Within two weeks after Cohn's death, no will could be produced, and the right to share in his estate of $67,762 was demanded by a woman named Delphina Varelas, who claimed that Cohn had fathered her seven children, four of whom were still living—Bernard M.J, Miguel Daniel, Marcus Cerracio and Edward Anastacio. Verelas said she had met Cohn when she was 17 and he was about 30. They lived together on New High Street from 1872 to 1874, although Cohn had a wife who was still alive. Later Cohn provided houses for his second family on the Los Angeles Plaza, Sainsevin Street and Buena Vista Street. Cohn's estate included the Pico House, the St. Elmo Hotel and 1,100 acres of ranch land.
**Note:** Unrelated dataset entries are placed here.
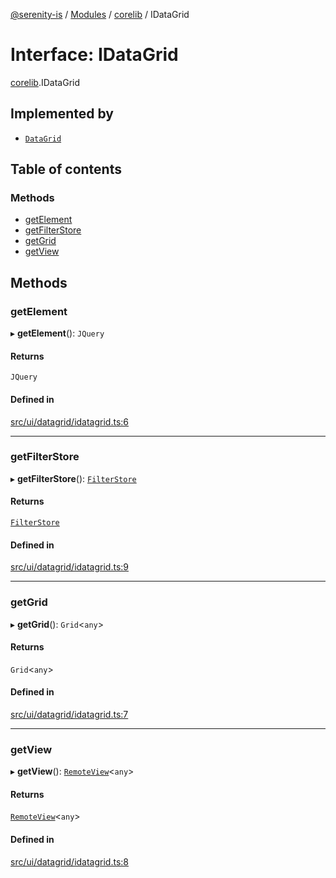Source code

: [@serenity-is](../README.md) / [Modules](../modules.md) / [corelib](../modules/corelib.md) / IDataGrid

# Interface: IDataGrid

[corelib](../modules/corelib.md).IDataGrid

## Implemented by

- [`DataGrid`](../classes/corelib.DataGrid.md)

## Table of contents

### Methods

- [getElement](corelib.IDataGrid.md#getelement)
- [getFilterStore](corelib.IDataGrid.md#getfilterstore)
- [getGrid](corelib.IDataGrid.md#getgrid)
- [getView](corelib.IDataGrid.md#getview)

## Methods

### getElement

▸ **getElement**(): `JQuery`

#### Returns

`JQuery`

#### Defined in

[src/ui/datagrid/idatagrid.ts:6](https://github.com/serenity-is/serenity/blob/master/packages/corelib/src/ui/datagrid/idatagrid.ts#line&#x3D;6)

___

### getFilterStore

▸ **getFilterStore**(): [`FilterStore`](../classes/corelib.FilterStore.md)

#### Returns

[`FilterStore`](../classes/corelib.FilterStore.md)

#### Defined in

[src/ui/datagrid/idatagrid.ts:9](https://github.com/serenity-is/serenity/blob/master/packages/corelib/src/ui/datagrid/idatagrid.ts#line&#x3D;9)

___

### getGrid

▸ **getGrid**(): `Grid`<`any`\>

#### Returns

`Grid`<`any`\>

#### Defined in

[src/ui/datagrid/idatagrid.ts:7](https://github.com/serenity-is/serenity/blob/master/packages/corelib/src/ui/datagrid/idatagrid.ts#line&#x3D;7)

___

### getView

▸ **getView**(): [`RemoteView`](../classes/corelib_slick.RemoteView.md)<`any`\>

#### Returns

[`RemoteView`](../classes/corelib_slick.RemoteView.md)<`any`\>

#### Defined in

[src/ui/datagrid/idatagrid.ts:8](https://github.com/serenity-is/serenity/blob/master/packages/corelib/src/ui/datagrid/idatagrid.ts#line&#x3D;8)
The trial was described as "one of the most sensational in the annals of the Probate Court," and more than three hundred witnesses were called, some of whom testified that Cohn and Varelas were considered husband and wife and some that she was "only Cohn's mistress." There was testimony that the couple had been married under a written contract, which Judge Clark nevertheless ruled to be invalid. Therefore, he decided in his judgment, the right of inheritance was applicable only in the case of three of Varelas's children—those whom Cohn had acknowledged to be his—and not to the eldest child or to Varelas herself. Upon appeal, a settlement was reached in which the three "legitimate" children would receive "the sum of $7300, in full satisfaction of their claim against the estate."

==Vocation==
At the age of fourteen Cohn worked as a seaman on a vessel that sailed around Cape Horn and docked in San Francisco, where the boy left ship to head for the gold country. He worked on sheep ranches in Montana between 1851 and 1856, finally settling in Los Angeles in 1857. He set up as a wool buyer, with a loan and mortgage office, in a combined office-home at 182 Main Street. In 1871 he partnered with Herman W. Hellman, Abraham Haas, and Jacob Haas to open a grocery business on Los Angeles Street.

==Pio Pico==

In 1883, Cohn made an arrangement with Pio Pico, the last Mexican governor of California, whereby Cohn handed over some sixty thousand dollars in exchange for a deed to Pico's property in Los Angeles and elsewhere in the county. Pico claimed the exchange amounted to a mortgage and when he offered to redeem the property, Cohn refused the offer, stating that the transaction had been a sale. Pico sued and lost in court and, on appeal, the California Supreme Court sided with Cohn in a decision that left Pico stripped of his property and virtually a pauper. The decision, Pico v. Cohn (1891) 91 Cal. 129, 133–134, is classically cited by California appellate courts in cases having to do with the setting-aside of a judgment in case of fraud.

==Public service==
A Democrat, Cohn was elected to the Los Angeles Common Council in December 1876 to represent the 2nd Ward and served two one-year terms. He returned to the council in 1880 from the 4th Ward, was defeated in a re-election bid but came back again to win in 1887 and in 1888. Cohn was acting mayor of Los Angeles between November 21 and December 5, 1878, having been appointed by the Common Council to the position after the death of Frederick A. MacDougall. Cohn later ran for the mayoralty, but lost to J. R. Toberman.

Cohn worked to help the Jewish population of Los Angeles, founding and financing a Cohn Memorial Clinic for indigent Jews on Whittier Boulevard.

==Memberships==

He was a member of what was said to be the city's first social club, called the Los Angeles Social Club, organized about 1869.